- _Aim of the exercise_
Where in the records does the word "Widget" occur? Copy each line in which it does.

- _Input for this task_
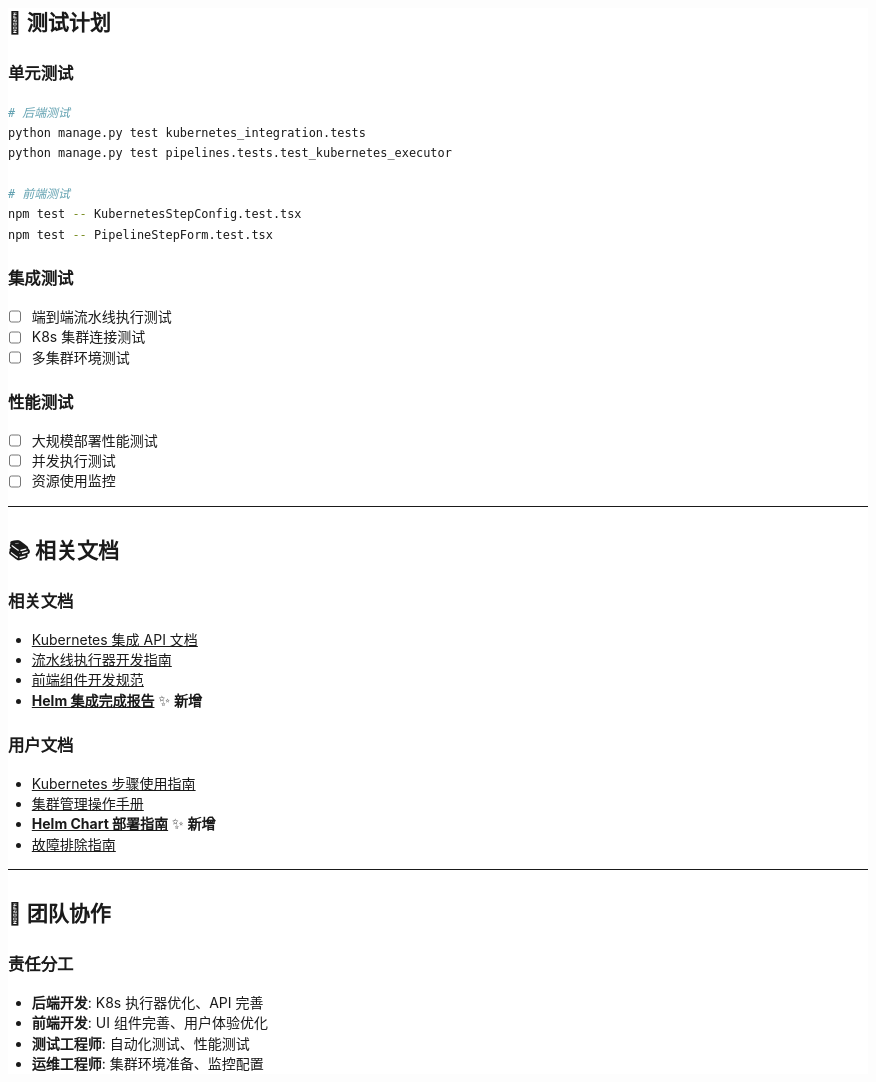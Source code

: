 
## 🧪 测试计划

### 单元测试
```bash
# 后端测试
python manage.py test kubernetes_integration.tests
python manage.py test pipelines.tests.test_kubernetes_executor

# 前端测试
npm test -- KubernetesStepConfig.test.tsx
npm test -- PipelineStepForm.test.tsx
```

### 集成测试
- [ ] 端到端流水线执行测试
- [ ] K8s 集群连接测试
- [ ] 多集群环境测试

### 性能测试
- [ ] 大规模部署性能测试
- [ ] 并发执行测试
- [ ] 资源使用监控

---

## 📚 相关文档

### 相关文档
- [Kubernetes 集成 API 文档](./api/kubernetes-integration.md)
- [流水线执行器开发指南](./pipeline-executor-guide.md)
- [前端组件开发规范](./frontend-component-standards.md)
- **[Helm 集成完成报告](./HELM_INTEGRATION_COMPLETION_REPORT.md)** ✨ **新增**

### 用户文档
- [Kubernetes 步骤使用指南](./user-guide/kubernetes-steps.md)
- [集群管理操作手册](./user-guide/cluster-management.md)
- **[Helm Chart 部署指南](./user-guide/helm-deployment.md)** ✨ **新增**
- [故障排除指南](./user-guide/troubleshooting.md)

---

## 🤝 团队协作

### 责任分工
- **后端开发**: K8s 执行器优化、API 完善
- **前端开发**: UI 组件完善、用户体验优化
- **测试工程师**: 自动化测试、性能测试
- **运维工程师**: 集群环境准备、监控配置
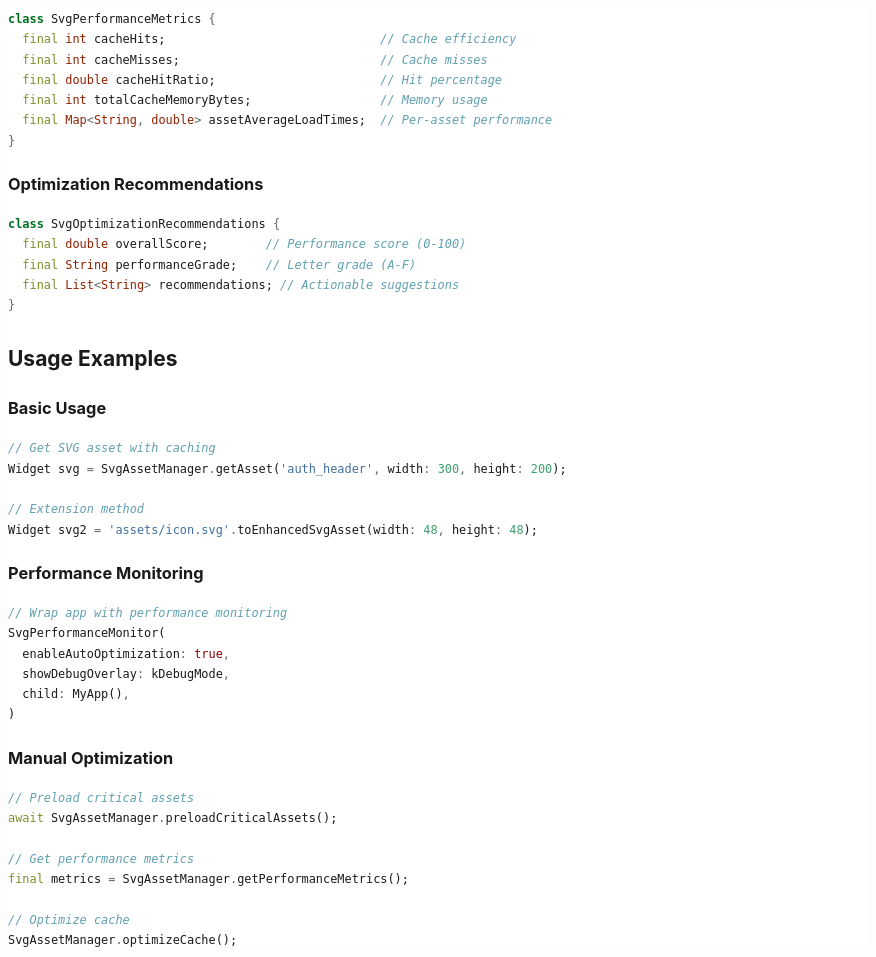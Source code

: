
```dart
class SvgPerformanceMetrics {
  final int cacheHits;                              // Cache efficiency
  final int cacheMisses;                            // Cache misses
  final double cacheHitRatio;                       // Hit percentage
  final int totalCacheMemoryBytes;                  // Memory usage
  final Map<String, double> assetAverageLoadTimes;  // Per-asset performance
}
```

### Optimization Recommendations

```dart
class SvgOptimizationRecommendations {
  final double overallScore;        // Performance score (0-100)
  final String performanceGrade;    // Letter grade (A-F)
  final List<String> recommendations; // Actionable suggestions
}
```

## Usage Examples

### Basic Usage

```dart
// Get SVG asset with caching
Widget svg = SvgAssetManager.getAsset('auth_header', width: 300, height: 200);

// Extension method
Widget svg2 = 'assets/icon.svg'.toEnhancedSvgAsset(width: 48, height: 48);
```

### Performance Monitoring

```dart
// Wrap app with performance monitoring
SvgPerformanceMonitor(
  enableAutoOptimization: true,
  showDebugOverlay: kDebugMode,
  child: MyApp(),
)
```

### Manual Optimization

```dart
// Preload critical assets
await SvgAssetManager.preloadCriticalAssets();

// Get performance metrics
final metrics = SvgAssetManager.getPerformanceMetrics();

// Optimize cache
SvgAssetManager.optimizeCache();
```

- _Worked solution_
Widget svg = SvgAssetManager.getAsset('auth_header', width: 300, height: 200);
Widget svg2 = 'assets/icon.svg'.toEnhancedSvgAsset(width: 48, height: 48);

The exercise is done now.